Why Solar Power Satellites Can Be Launched Quickly

The first systems in space were single satellites that did everything in one launch. Sputnik in 1957 was the first example of this kind of system [1]. But one launch is not enough to create large space stations and fast communication networks.

Skylab in 1973 was the first US space station. [2] It was orbited with a single launch and for a long time was the most massive object in orbit at 90.6 tons. The first space station to exceed this mass was the Mir. [3] It first launched in 1986 and took 10 years to assemble in orbit. When completed, it massed 129.7 tons, an incremental increase over Skylab. Mir was followed by the International Space Stations (ISS) which was first launched in 1998. It has been under continuous construction since then with a mass of about 450 tons. [4] The Taingong Space Station is the latest space station to be assembled in orbit with 68.7 tons of mass in orbit so far. [5]

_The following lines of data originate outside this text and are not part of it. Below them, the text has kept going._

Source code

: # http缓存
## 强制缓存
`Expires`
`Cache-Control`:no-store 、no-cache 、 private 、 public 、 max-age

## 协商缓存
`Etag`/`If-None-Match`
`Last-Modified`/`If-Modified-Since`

In addition to single structures like space stations, there are distributed systems like constellations. The first large constellation was Iridium that first launched in 1997. When completed 95 satellites and a combined mass of 65.4 tons were launched. [6] This constellation was refreshed as Iridium starting in 2017 with 80 satellites totaling 68.8 tons in orbit. [7]

Starlink is in an entirely different class of system. It currently has more than 5800 satellited launched with a total mass exceeding 2,150 tons. [8]

An interesting metric to look at the is the effective mass per year placed in orbit for these systems. For most of the past 50 years, the pace of launch and assembly/integration was about 30 tons per year. With Starlink, SpaceXis successfully deploying more than 500 tons a year into a working system. This is more than an order of magnitude faster then on any prior space systems.

This pace is accelerating. The last 10 Starlink launches deployed satellites at a pace of more than 1250 tons/year.

One of the long standing objections to space based solar power (SBSP) was the launch pace required to economically launch and assemble a system in orbit. [9][10] A slow launch pace drives up the cost of power on the ground due to financing and the cost of ongoing operations. Estimates went as high as 10 years to launch and assemble a satellite. With more than 100 launch providers operating today and demonstrated launch and system integration rates in excess of 1250 tons a years, this is no longer a limitation.